# PROBLEM TO SOLVE
Present the following entries again, word for word and in full.

# INFORMATION PROVIDED
----------
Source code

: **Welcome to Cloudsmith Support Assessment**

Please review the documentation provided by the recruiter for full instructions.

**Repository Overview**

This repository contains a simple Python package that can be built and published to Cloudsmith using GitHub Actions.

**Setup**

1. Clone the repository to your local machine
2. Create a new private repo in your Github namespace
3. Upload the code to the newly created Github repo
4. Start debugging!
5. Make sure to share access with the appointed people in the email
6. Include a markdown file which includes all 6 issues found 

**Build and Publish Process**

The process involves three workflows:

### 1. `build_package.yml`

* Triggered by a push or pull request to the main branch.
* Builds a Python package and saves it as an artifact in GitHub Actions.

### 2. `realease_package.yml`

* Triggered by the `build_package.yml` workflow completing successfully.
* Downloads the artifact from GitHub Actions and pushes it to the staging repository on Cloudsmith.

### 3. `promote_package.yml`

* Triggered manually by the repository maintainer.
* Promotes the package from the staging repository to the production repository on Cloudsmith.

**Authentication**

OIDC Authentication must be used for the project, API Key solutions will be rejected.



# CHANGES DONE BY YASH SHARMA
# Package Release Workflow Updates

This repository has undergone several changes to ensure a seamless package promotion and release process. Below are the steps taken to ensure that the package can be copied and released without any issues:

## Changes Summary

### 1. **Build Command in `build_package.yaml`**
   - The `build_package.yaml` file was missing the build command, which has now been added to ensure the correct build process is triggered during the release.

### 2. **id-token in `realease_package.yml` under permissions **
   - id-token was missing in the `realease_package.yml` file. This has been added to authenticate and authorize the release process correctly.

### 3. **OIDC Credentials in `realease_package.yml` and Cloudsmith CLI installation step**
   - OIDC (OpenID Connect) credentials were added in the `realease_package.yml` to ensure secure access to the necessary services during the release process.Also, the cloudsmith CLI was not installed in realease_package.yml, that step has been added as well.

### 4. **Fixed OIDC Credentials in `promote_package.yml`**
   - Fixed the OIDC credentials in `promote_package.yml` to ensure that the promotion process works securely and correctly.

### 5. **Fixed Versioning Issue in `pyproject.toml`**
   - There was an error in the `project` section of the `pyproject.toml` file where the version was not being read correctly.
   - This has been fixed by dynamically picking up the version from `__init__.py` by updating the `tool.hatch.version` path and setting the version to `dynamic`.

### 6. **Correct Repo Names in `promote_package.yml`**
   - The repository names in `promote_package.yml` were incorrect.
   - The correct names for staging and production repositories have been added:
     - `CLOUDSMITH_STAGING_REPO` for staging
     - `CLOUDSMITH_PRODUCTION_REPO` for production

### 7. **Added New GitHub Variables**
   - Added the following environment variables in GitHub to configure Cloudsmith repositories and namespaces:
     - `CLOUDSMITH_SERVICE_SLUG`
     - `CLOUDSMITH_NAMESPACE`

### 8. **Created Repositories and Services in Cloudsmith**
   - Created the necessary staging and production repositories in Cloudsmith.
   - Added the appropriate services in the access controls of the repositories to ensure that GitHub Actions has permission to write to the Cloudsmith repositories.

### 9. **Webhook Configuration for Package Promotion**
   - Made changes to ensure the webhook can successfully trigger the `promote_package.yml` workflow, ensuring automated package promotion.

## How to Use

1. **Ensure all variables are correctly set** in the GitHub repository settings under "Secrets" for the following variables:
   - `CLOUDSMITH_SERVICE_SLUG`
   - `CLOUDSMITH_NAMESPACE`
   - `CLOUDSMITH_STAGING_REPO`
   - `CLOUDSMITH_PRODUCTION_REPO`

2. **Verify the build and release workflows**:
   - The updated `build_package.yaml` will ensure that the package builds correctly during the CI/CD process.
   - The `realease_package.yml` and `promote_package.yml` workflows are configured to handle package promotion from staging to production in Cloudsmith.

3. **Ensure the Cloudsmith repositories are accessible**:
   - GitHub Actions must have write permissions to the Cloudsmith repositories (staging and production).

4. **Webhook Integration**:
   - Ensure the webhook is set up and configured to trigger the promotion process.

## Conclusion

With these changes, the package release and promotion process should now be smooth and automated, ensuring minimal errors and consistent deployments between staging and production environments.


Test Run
----------
# RESPONSE TO THE EXERCISE
Source code

: **Welcome to Cloudsmith Support Assessment**

Please review the documentation provided by the recruiter for full instructions.

**Repository Overview**

This repository contains a simple Python package that can be built and published to Cloudsmith using GitHub Actions.

**Setup**

1. Clone the repository to your local machine
2. Create a new private repo in your Github namespace
3. Upload the code to the newly created Github repo
4. Start debugging!
5. Make sure to share access with the appointed people in the email
6. Include a markdown file which includes all 6 issues found 

**Build and Publish Process**

The process involves three workflows:

### 1. `build_package.yml`

* Triggered by a push or pull request to the main branch.
* Builds a Python package and saves it as an artifact in GitHub Actions.

### 2. `realease_package.yml`

* Triggered by the `build_package.yml` workflow completing successfully.
* Downloads the artifact from GitHub Actions and pushes it to the staging repository on Cloudsmith.

### 3. `promote_package.yml`

* Triggered manually by the repository maintainer.
* Promotes the package from the staging repository to the production repository on Cloudsmith.

**Authentication**

OIDC Authentication must be used for the project, API Key solutions will be rejected.



# CHANGES DONE BY YASH SHARMA
# Package Release Workflow Updates

This repository has undergone several changes to ensure a seamless package promotion and release process. Below are the steps taken to ensure that the package can be copied and released without any issues:

## Changes Summary

### 1. **Build Command in `build_package.yaml`**
   - The `build_package.yaml` file was missing the build command, which has now been added to ensure the correct build process is triggered during the release.

### 2. **id-token in `realease_package.yml` under permissions **
   - id-token was missing in the `realease_package.yml` file. This has been added to authenticate and authorize the release process correctly.

### 3. **OIDC Credentials in `realease_package.yml` and Cloudsmith CLI installation step**
   - OIDC (OpenID Connect) credentials were added in the `realease_package.yml` to ensure secure access to the necessary services during the release process.Also, the cloudsmith CLI was not installed in realease_package.yml, that step has been added as well.

### 4. **Fixed OIDC Credentials in `promote_package.yml`**
   - Fixed the OIDC credentials in `promote_package.yml` to ensure that the promotion process works securely and correctly.

### 5. **Fixed Versioning Issue in `pyproject.toml`**
   - There was an error in the `project` section of the `pyproject.toml` file where the version was not being read correctly.
   - This has been fixed by dynamically picking up the version from `__init__.py` by updating the `tool.hatch.version` path and setting the version to `dynamic`.

### 6. **Correct Repo Names in `promote_package.yml`**
   - The repository names in `promote_package.yml` were incorrect.
   - The correct names for staging and production repositories have been added:
     - `CLOUDSMITH_STAGING_REPO` for staging
     - `CLOUDSMITH_PRODUCTION_REPO` for production

### 7. **Added New GitHub Variables**
   - Added the following environment variables in GitHub to configure Cloudsmith repositories and namespaces:
     - `CLOUDSMITH_SERVICE_SLUG`
     - `CLOUDSMITH_NAMESPACE`

### 8. **Created Repositories and Services in Cloudsmith**
   - Created the necessary staging and production repositories in Cloudsmith.
   - Added the appropriate services in the access controls of the repositories to ensure that GitHub Actions has permission to write to the Cloudsmith repositories.

### 9. **Webhook Configuration for Package Promotion**
   - Made changes to ensure the webhook can successfully trigger the `promote_package.yml` workflow, ensuring automated package promotion.

## How to Use

1. **Ensure all variables are correctly set** in the GitHub repository settings under "Secrets" for the following variables:
   - `CLOUDSMITH_SERVICE_SLUG`
   - `CLOUDSMITH_NAMESPACE`
   - `CLOUDSMITH_STAGING_REPO`
   - `CLOUDSMITH_PRODUCTION_REPO`

2. **Verify the build and release workflows**:
   - The updated `build_package.yaml` will ensure that the package builds correctly during the CI/CD process.
   - The `realease_package.yml` and `promote_package.yml` workflows are configured to handle package promotion from staging to production in Cloudsmith.

3. **Ensure the Cloudsmith repositories are accessible**:
   - GitHub Actions must have write permissions to the Cloudsmith repositories (staging and production).

4. **Webhook Integration**:
   - Ensure the webhook is set up and configured to trigger the promotion process.

## Conclusion

With these changes, the package release and promotion process should now be smooth and automated, ensuring minimal errors and consistent deployments between staging and production environments.


Test Run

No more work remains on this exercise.